PLEA FOR RELATIVE URIs
Many systems, including most of the ones I have built and use day to day,
have many internal relative links but really are better
built without a knowledge of their own base URI, in that stored URIs
are always relative. Even if the software absolutizes them
in processing them, as there are no absolute URIs for the local identifiers
one can take a system such as a bug tracker and clone it easily to make
a new copy of the same system.
For example, issue tracking system, a calendar system, build with RDF
are interesting to clone.
This is not to say all systems are like this, but some are and they are an important
For example one project I have a bunch RDF and rules, where there are
locally defined instances and local ontologies, and I process it
in file:// space much of the time, and browse it in http://
space though a web server, but when I edit it the http space
is actually proxies to a read-write-linked-data server on a different port.

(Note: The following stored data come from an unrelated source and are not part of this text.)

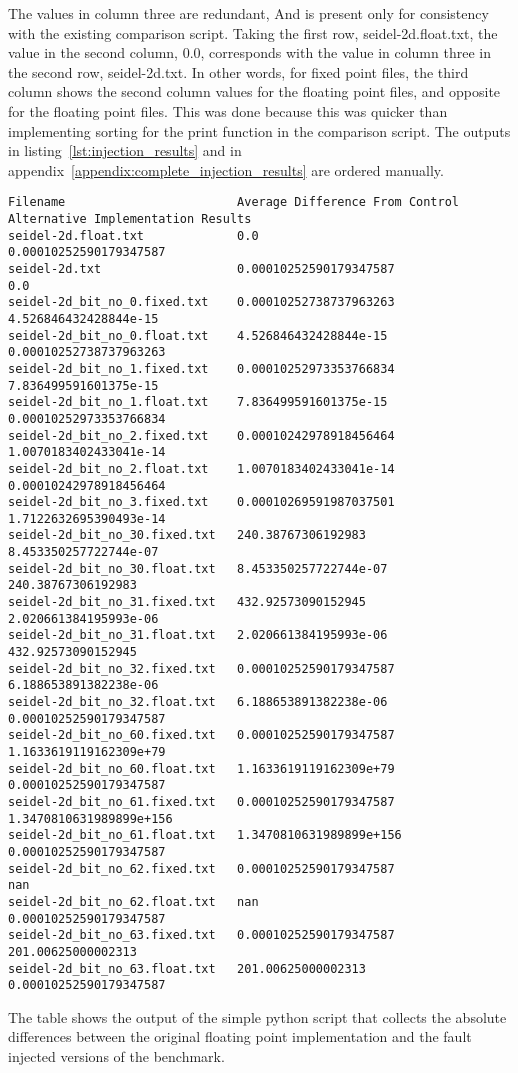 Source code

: The values in column three are redundant, And is present only for consistency with the existing comparison script. Taking the first row, seidel-2d.float.txt, the value in the second column, 0.0, corresponds with the value in column three in the second row, seidel-2d.txt. In other words, for fixed point files, the third column shows the second column values for the floating point files, and opposite for the floating point files. This was done because this was quicker than implementing sorting for the print function in the comparison script. The outputs in listing~\ref{lst:injection_results} and in appendix~\ref{appendix:complete_injection_results} are ordered manually.

\begin{verbatim}
Filename                        Average Difference From Control         Alternative Implementation Results
seidel-2d.float.txt             0.0                                     0.00010252590179347587
seidel-2d.txt                   0.00010252590179347587                  0.0
seidel-2d_bit_no_0.fixed.txt    0.00010252738737963263                  4.526846432428844e-15 
seidel-2d_bit_no_0.float.txt    4.526846432428844e-15                   0.00010252738737963263 
seidel-2d_bit_no_1.fixed.txt    0.00010252973353766834                  7.836499591601375e-15
seidel-2d_bit_no_1.float.txt    7.836499591601375e-15                   0.00010252973353766834
seidel-2d_bit_no_2.fixed.txt    0.00010242978918456464                  1.0070183402433041e-14
seidel-2d_bit_no_2.float.txt    1.0070183402433041e-14                  0.00010242978918456464
seidel-2d_bit_no_3.fixed.txt    0.00010269591987037501                  1.7122632695390493e-14
seidel-2d_bit_no_30.fixed.txt   240.38767306192983                      8.453350257722744e-07
seidel-2d_bit_no_30.float.txt   8.453350257722744e-07                   240.38767306192983
seidel-2d_bit_no_31.fixed.txt   432.92573090152945                      2.020661384195993e-06
seidel-2d_bit_no_31.float.txt   2.020661384195993e-06                   432.92573090152945
seidel-2d_bit_no_32.fixed.txt   0.00010252590179347587                  6.188653891382238e-06
seidel-2d_bit_no_32.float.txt   6.188653891382238e-06                   0.00010252590179347587
seidel-2d_bit_no_60.fixed.txt   0.00010252590179347587                  1.1633619119162309e+79
seidel-2d_bit_no_60.float.txt   1.1633619119162309e+79                  0.00010252590179347587
seidel-2d_bit_no_61.fixed.txt   0.00010252590179347587                  1.3470810631989899e+156
seidel-2d_bit_no_61.float.txt   1.3470810631989899e+156                 0.00010252590179347587
seidel-2d_bit_no_62.fixed.txt   0.00010252590179347587                  nan
seidel-2d_bit_no_62.float.txt   nan                                     0.00010252590179347587
seidel-2d_bit_no_63.fixed.txt   0.00010252590179347587                  201.00625000002313
seidel-2d_bit_no_63.float.txt   201.00625000002313                      0.00010252590179347587
\end{verbatim}
\label{lst:injection_results}
\caption{The table shows the output of the simple python script that collects the absolute differences between the original floating point implementation and the fault injected versions of the benchmark.}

With Jena serializes, suddenly the URI of the slave server behind the proxy
crops up in the files.
All the URIs within the system are relative.
Attempting to introduce Jena-based code to this system is currently blocked
on the need for this bug to be resolved in Jena.
For this reason, for example cwm's serializers use relative URIs, and even the
RDF/XML one has an option to put relative URIs in namespaces.
The rdflib.js library from Tabulator uses relative URIs by default.
Yes, yjere are cases when people want to design systems without this properties,
so absolute URIs should be an option.
Note other reasons for relative URIs include readability, and storage space and transmission length.
There is a classic failure mode for RDF systems in which
developers bring up a system on test.acme.com and then move it to production.acme.com
and everything breaking. I know there are cases for absolute URIs but the relative URIs are
very important best practices.
PS: This sort of RDF system is like writing program or set of programs
Imagine writing a program
pi = 3.14159265359;
print (2 * pi);
an it being saved in circles.py as
<file:///users/andys/programs/play/circles.py#pi> = 3.14159265359;
print (2 * <file:///users/andys/programs/play/circles.py#pi>);
Not practical, not the sort of thing you can copy and move around.